Hirst v United Kingdom (No 2) (2005) ECHR 681 is a European Court of Human Rights case, where the court ruled that a blanket ban on British prisoners exercising the right to vote is contrary to the European Convention on Human Rights. The court did not state that all prisoners should be given voting rights. Rather, it held that if the franchise was to be removed, then the measure needed to be compatible with Article 3 of the First Protocol, thus putting the onus upon the UK to justify its departure from the principle of universal suffrage.

==Facts==
John Hirst, a post-tariff prisoner then serving a sentence for manslaughter, was prevented from voting by section 3 of the Representation of the People Act 1983, which prohibits convicted prisoners from voting during their incarceration in a penal institution. In 2001, Hirst brought a case to the High Court, but the case was dismissed.

==Judgment==
In 2004, the Chamber of the European Court of Human Rights, recorded in Hirst v UK (No 2) (2006) 42 EHRR 41, ruled unanimously that there had been a violation of Hirst's human right under Article 3 of the First Protocol. The UK lodged an appeal to the Grand Chamber, and on 6 October 2005, it found in favour of Hirst by a majority of twelve to five. The Court found that the restriction of prisoners' voting rights violated Protocol 1, Article 3 of the European Convention on Human Rights;

Once a case has been decided by the ECtHR, it falls to the Committee of Ministers to supervise execution of the Court's judgment. The British Government initially attempted to introduce legislation to give prisoners the right to vote. This was rejected by the British Parliament and the Government has repeatedly stated since then that prisoners will not be given the right to vote in spite of the ruling.

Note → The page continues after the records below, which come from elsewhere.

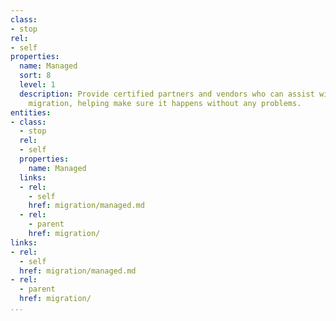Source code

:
 ```yaml
---
class:
- stop
rel:
- self
properties:
  name: Managed
  sort: 8
  level: 1
  description: Provide certified partners and vendors who can assist with a managed
    migration, helping make sure it happens without any problems.
entities:
- class:
  - stop
  rel:
  - self
  properties:
    name: Managed
  links:
  - rel:
    - self
    href: migration/managed.md
  - rel:
    - parent
    href: migration/
links:
- rel:
  - self
  href: migration/managed.md
- rel:
  - parent
  href: migration/
...
```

In the UK, the court was criticized for allegedly being over-intrusive in areas considered to be the domain of domestic courts and parliament; Kenneth Clarke and Dominic Grieve claimed that the court does not give sufficient margin of appreciation to states, a controversy being the court's requirement that the UK liberalize voting rights for prisoners, a decision called "completely unacceptable" by David Cameron. Cameron also claimed that the concept of human rights was being "distorted" and "discredited" by the ECHR, because reasonable decisions made at a national level were not respected by the court.